Columbus Turns to Spain After Portugal turned him down, Columbus traveled to Spain. There, he tried to convince Queen Isabella and King Ferdinand V to fund his journey across the Atlantic Ocean. At first they refused. In 1492, however, they changed their minds.
Spanish Christians had finally captured Granada and completed the Reconquista. The final defeat of the Moors inspired Ferdinand and Isabella to look beyond their own borders for wealth and glory. Columbus’s plan offered a chance to gain both. He promised to find a route to China and India. Such a route could lead to tremendous riches and a chance to spread the Catholic faith. Better still, Spain’s success would come at the expense of its rival, Portugal.
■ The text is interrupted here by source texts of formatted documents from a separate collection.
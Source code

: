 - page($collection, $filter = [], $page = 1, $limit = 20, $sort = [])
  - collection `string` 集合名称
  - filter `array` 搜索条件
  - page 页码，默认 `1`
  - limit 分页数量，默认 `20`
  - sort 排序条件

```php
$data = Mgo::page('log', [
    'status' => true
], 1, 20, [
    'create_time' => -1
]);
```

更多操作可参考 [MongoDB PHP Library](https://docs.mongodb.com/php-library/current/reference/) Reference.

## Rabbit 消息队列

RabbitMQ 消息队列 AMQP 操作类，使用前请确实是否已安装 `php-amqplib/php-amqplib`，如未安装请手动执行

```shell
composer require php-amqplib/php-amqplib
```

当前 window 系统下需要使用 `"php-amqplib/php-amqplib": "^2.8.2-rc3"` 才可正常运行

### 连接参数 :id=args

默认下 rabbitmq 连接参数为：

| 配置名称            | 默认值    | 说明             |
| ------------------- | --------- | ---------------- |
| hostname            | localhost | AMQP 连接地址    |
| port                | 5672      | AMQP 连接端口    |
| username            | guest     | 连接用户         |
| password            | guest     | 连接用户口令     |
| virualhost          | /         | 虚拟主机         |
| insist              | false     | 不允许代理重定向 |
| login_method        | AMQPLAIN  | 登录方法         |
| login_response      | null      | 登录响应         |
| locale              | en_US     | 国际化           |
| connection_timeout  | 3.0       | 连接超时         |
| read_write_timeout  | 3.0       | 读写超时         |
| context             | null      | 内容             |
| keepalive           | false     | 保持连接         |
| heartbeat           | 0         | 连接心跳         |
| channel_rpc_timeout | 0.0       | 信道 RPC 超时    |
Columbus’s First Voyage of Discovery Columbus did not reach China or India. A little more than two months after leaving Spain in 1492, he arrived on the shores of a land that no one in Europe even knew existed. Columbus had landed on an island in the Caribbean Sea. This landing was the first encounter that Europeans had with the Americas.
On this first journey, however, Columbus believed that he had reached India. He met the indigenous (in-dih-juh-nus), or native, people who lived on the islands, and he called them “Indians.”
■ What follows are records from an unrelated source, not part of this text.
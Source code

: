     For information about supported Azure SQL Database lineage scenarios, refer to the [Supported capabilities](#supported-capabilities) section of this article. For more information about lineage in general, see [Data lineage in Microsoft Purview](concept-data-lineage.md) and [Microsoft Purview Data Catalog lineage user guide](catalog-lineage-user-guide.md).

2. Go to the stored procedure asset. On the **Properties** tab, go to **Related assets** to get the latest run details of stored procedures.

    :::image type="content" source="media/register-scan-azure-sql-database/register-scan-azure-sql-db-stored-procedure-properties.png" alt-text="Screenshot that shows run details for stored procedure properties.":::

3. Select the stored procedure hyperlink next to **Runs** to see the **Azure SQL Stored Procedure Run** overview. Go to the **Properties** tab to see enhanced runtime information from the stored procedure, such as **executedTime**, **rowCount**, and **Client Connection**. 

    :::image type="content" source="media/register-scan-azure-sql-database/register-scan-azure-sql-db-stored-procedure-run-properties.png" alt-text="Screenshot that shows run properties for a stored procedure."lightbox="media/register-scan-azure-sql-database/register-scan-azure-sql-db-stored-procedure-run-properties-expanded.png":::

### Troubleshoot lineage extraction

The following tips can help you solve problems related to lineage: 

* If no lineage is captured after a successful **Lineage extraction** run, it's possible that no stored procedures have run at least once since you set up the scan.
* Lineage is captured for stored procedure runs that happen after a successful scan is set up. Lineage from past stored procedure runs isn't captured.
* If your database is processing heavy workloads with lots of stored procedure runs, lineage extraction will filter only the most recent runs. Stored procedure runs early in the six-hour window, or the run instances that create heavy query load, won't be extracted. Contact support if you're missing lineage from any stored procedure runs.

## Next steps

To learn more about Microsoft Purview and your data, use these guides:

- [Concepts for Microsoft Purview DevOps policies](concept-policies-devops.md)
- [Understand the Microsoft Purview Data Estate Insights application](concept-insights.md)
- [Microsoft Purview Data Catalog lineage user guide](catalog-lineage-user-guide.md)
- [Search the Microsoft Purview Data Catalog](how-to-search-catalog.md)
In time, Columbus returned to Spain. His mission to find a direct route to Asia had failed. Yet Ferdinand and Isabella were not disappointed. In fact, they were pleased. Columbus had returned with samples of America’s riches. He not only brought back gold, he also brought back several captive Indians. The king and queen believed that America would provide the wealth they had hoped to find in Asia. The Spanish soon sent other adventurers to the newly discovered land.
By the early 1500s, Spanish soldiers looking for glory and wealth were searching for new lands to conquer.
Years of fighting left deep marks on the Spanish people. These marks went beyond the battle scars suffered by the victims of war. They affected all the people of Spain.
For hundreds of years, Spaniards had lived their daily lives in a country at war. For many Spanish men, there was no other life but that of a soldier. Fighting was a job, a way of life, and an act of religious faith.
The Way of the Spanish Soldier Becoming a soldier was a way for Spanish men to achieve a better life. When a soldier defeated his enemies, he took their wealth. Being a mighty warrior also was a way to win honor. Over the centuries, Spanish soldiers learned that war could bring wealth and glory. After conquering a territory, they did not settle down and earn a living off the land. Instead, they took whatever riches the land had to offer and then marched off to the next conquest.
Fighting for God, Gold, and Glory After they defeated the Moors, Spanish soldiers lost their purpose. The enemy they had fought against for centuries was gone. For some of those soldiers, however, retirement lasted only a short while. Having spent their entire lives battling to retake their own land, they now looked for new lands to conquer.
Soon, Spanish soldiers began sailing to the Americas. The leaders of these soldiers were called conquistadors (kohn-kees-tah-dorz), or conquerors. They took with them their tradition of war and conquest. They believed that their labor was the work of God. The Spanish thought it was their Christian religious duty to defeat all nonbelievers. Such victories brought glory to God and their country.
The conquistadors had two main goals. They wanted to convert the Indians to the Catholic faith. They also wanted to gain wealth and glory for themselves and for Spain.